§ **Try it**: This exercise needs the complete data reproduced exactly.

§ **Records to process**:
────────────────

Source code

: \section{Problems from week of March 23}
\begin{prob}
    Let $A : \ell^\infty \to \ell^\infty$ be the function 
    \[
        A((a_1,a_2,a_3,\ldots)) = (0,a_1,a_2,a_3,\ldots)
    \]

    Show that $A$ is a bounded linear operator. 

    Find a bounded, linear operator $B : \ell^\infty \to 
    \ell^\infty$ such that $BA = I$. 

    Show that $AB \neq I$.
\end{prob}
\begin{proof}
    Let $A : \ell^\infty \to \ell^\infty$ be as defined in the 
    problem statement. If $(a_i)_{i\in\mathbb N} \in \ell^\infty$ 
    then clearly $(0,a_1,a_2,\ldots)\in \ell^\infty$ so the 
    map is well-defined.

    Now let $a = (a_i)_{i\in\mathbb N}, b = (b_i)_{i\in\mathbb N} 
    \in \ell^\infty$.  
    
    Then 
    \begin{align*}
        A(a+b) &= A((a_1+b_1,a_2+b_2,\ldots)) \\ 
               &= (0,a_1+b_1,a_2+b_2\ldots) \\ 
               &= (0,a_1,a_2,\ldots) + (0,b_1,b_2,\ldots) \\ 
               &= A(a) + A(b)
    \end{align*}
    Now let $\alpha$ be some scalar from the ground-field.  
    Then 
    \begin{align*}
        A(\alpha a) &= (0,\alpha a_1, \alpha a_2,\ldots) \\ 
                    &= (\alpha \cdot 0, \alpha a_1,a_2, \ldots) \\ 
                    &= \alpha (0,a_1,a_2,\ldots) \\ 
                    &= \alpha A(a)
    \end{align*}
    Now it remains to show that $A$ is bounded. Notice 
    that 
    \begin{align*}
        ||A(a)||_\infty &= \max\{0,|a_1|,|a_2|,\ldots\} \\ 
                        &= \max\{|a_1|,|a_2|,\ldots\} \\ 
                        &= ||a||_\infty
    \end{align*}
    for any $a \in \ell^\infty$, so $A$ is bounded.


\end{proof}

────────────────

§ **Response to this exercise**:
Source code

: \section{Problems from week of March 23}
\begin{prob}
    Let $A : \ell^\infty \to \ell^\infty$ be the function 
    \[
        A((a_1,a_2,a_3,\ldots)) = (0,a_1,a_2,a_3,\ldots)
    \]

    Show that $A$ is a bounded linear operator. 

    Find a bounded, linear operator $B : \ell^\infty \to 
    \ell^\infty$ such that $BA = I$. 

    Show that $AB \neq I$.
\end{prob}
\begin{proof}
    Let $A : \ell^\infty \to \ell^\infty$ be as defined in the 
    problem statement. If $(a_i)_{i\in\mathbb N} \in \ell^\infty$ 
    then clearly $(0,a_1,a_2,\ldots)\in \ell^\infty$ so the 
    map is well-defined.

    Now let $a = (a_i)_{i\in\mathbb N}, b = (b_i)_{i\in\mathbb N} 
    \in \ell^\infty$.  
    
    Then 
    \begin{align*}
        A(a+b) &= A((a_1+b_1,a_2+b_2,\ldots)) \\ 
               &= (0,a_1+b_1,a_2+b_2\ldots) \\ 
               &= (0,a_1,a_2,\ldots) + (0,b_1,b_2,\ldots) \\ 
               &= A(a) + A(b)
    \end{align*}
    Now let $\alpha$ be some scalar from the ground-field.  
    Then 
    \begin{align*}
        A(\alpha a) &= (0,\alpha a_1, \alpha a_2,\ldots) \\ 
                    &= (\alpha \cdot 0, \alpha a_1,a_2, \ldots) \\ 
                    &= \alpha (0,a_1,a_2,\ldots) \\ 
                    &= \alpha A(a)
    \end{align*}
    Now it remains to show that $A$ is bounded. Notice 
    that 
    \begin{align*}
        ||A(a)||_\infty &= \max\{0,|a_1|,|a_2|,\ldots\} \\ 
                        &= \max\{|a_1|,|a_2|,\ldots\} \\ 
                        &= ||a||_\infty
    \end{align*}
    for any $a \in \ell^\infty$, so $A$ is bounded.


\end{proof}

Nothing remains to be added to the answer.